Immigrazione, ingresso, accoglienza. In effetti, è illusorio immaginare che la strada intrapresa dai nostri signori del potere possa condurre a qualcosa di buono e di sostenibile. Quest’ accoglienza indiscriminata e disorganizzata di un flusso enorme e continuo di sopravvenuti in massa, in quanto impostaci paternalisticamente, manu militari e senza la consapevolezza di un progetto di limite massimo, ha sollevato e alimenta giorno per giorno un profondo senso di paura e di risentimento soprattutto verso chi di fatto, forse solo in pratica, forse anche per volontà o per incapacità, è connivente e colluso di questo grave fenomeno invasivo. Gli italiani, in gran massa, sono talmente spaventati ed esasperati, stuprati nelle loro libertà persino di parola (che di là si cominciare a soggiogare un popolo), sono pronti a seguire chiunque gli faccia intravvedere la reale possibilità e volontà di gestire, arginandolo prima di tutto, il fenomeno dell’ occupazione omologata dei loro spazi vitali, della sottrazione impunita della loro sicurezza, della folle ritorsione contro chi, messo al strette, scelga di autoproteggersi alla meglio piuttosto che immolarsi inerme sotto le mani di un selvaggio massacratore consapevole del vantaggio legale e giudiziario riservatogli da una gestione ‘particolare’ dalla legge. Una legge ingiuriosamente inflessibile soltanto contro gli italiani. Ma non dura.

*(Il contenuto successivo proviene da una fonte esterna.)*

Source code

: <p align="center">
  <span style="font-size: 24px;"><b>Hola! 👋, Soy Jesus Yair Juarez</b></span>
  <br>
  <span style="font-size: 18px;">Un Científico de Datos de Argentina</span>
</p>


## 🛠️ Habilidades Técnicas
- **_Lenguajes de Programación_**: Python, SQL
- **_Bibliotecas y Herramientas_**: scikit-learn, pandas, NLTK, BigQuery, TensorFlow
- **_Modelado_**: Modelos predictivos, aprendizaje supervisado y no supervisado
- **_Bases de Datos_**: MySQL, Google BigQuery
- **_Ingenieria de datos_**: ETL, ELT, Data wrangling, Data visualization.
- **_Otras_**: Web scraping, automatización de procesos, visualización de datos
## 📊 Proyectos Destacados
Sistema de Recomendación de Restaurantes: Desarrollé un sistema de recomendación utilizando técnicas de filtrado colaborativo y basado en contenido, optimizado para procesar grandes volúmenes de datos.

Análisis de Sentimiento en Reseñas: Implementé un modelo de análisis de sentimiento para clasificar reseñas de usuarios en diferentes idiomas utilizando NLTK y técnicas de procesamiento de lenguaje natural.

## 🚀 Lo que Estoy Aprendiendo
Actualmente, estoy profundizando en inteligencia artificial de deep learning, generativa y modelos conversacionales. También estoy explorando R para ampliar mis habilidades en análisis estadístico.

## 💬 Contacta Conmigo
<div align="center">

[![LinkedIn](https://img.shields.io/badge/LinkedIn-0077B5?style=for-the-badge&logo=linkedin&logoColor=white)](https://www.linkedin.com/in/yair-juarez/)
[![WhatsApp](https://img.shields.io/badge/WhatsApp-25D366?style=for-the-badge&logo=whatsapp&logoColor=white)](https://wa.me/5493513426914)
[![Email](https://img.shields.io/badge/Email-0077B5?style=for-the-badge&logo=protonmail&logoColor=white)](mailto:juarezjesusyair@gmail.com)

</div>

E’ folle attendersi che un popolo come il nostro possa arrendersi e lasciarsi sottomettere passivamente da governanti che lo mandano al macello e sulla cui lucidità e capacità si possono nutrire ragionevoli sospetti, così come sull’ assist delle litanie pontificali che rasentano la sconcezza di una follia surrettizia. Si fermino, fermino questa mostruosità frutto della loro insipienza e della propaganda buonista! Ne prendano atto: l’ odio – se di questo si tratta – è sopratutto verso di loro che ci devono tutto, prima che verso gli invadenti che non ci devono nulla oltre il rispetto. Tutto lascia intendere che gli inneschi ci sono. Come negarlo? Il materiale è pronto a deflagrare e sarà incontrollata legittima difesa. E’ la Storia che lo insegna. Non rendersene conto o tenerlo in alcun conto sarebbero ulteriori indicatori di colpevole incapacità o di dolosa connivenza. Entrambe imperdonabili per i gravi danni indotti e a venire. Sono peccati che, prima o poi si piangono. Non si sfugge.

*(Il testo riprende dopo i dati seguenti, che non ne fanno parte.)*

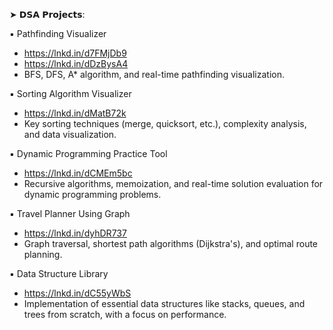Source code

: ➤ 𝗗𝗦𝗔 𝗣𝗿𝗼𝗷𝗲𝗰𝘁𝘀:

▪ Pathfinding Visualizer
 - https://lnkd.in/d7FMjDb9
 - https://lnkd.in/dDzBysA4
 - BFS, DFS, A* algorithm, and real-time pathfinding visualization.

▪ Sorting Algorithm Visualizer
 - https://lnkd.in/dMatB72k
 - Key sorting techniques (merge, quicksort, etc.), complexity analysis, and data visualization.

▪ Dynamic Programming Practice Tool
 - https://lnkd.in/dCMEm5bc
 - Recursive algorithms, memoization, and real-time solution evaluation for dynamic programming problems.

▪ Travel Planner Using Graph
 - https://lnkd.in/dyhDR737
 - Graph traversal, shortest path algorithms (Dijkstra's), and optimal route planning.

▪ Data Structure Library
 - https://lnkd.in/dC55yWbS
 - Implementation of essential data structures like stacks, queues, and trees from scratch, with a focus on performance.
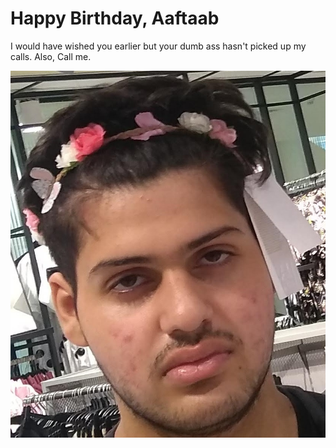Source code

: # Happy Birthday, Aaftaab
I would have wished you earlier but your dumb ass hasn't picked up my calls. Also, Call me.

<img src="aafu.jpg"
     alt="fool"
     style="float: left; margin-right: 10px;" style="width:300px;height:300px;"/>

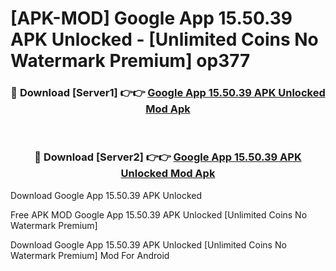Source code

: # [APK-MOD] Google App 15.50.39 APK Unlocked - [Unlimited Coins No Watermark Premium] op377



<div align="center">
<h3>🔴 Download [Server1] 👉👉 <a href="https://momento.my/?title=Google_App_15.50.39_APK_Unlocked">Google App 15.50.39 APK Unlocked Mod Apk</a></h3><br>

<h3>🔴 Download [Server2] 👉👉 <a href="https://momento.my/?title=Google_App_15.50.39_APK_Unlocked">Google App 15.50.39 APK Unlocked Mod Apk</a></h3>
</div>



Download Google App 15.50.39 APK Unlocked 

Free APK MOD Google App 15.50.39 APK Unlocked [Unlimited Coins No Watermark Premium]

Download Google App 15.50.39 APK Unlocked [Unlimited Coins No Watermark Premium] Mod For Android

Ruspare ogni tanto una bidonville o un accampamento di disperati mercificati, sbandati e disillusi, è per épater le bourgeois, il contentino per il povero cittadino italiano indotto in crescente restrizione, a farsi sempre più in là; ha lo stesso senso di togliere un filo di polvere dal cumulo di macerie della nostra civiltà e della nostra identità.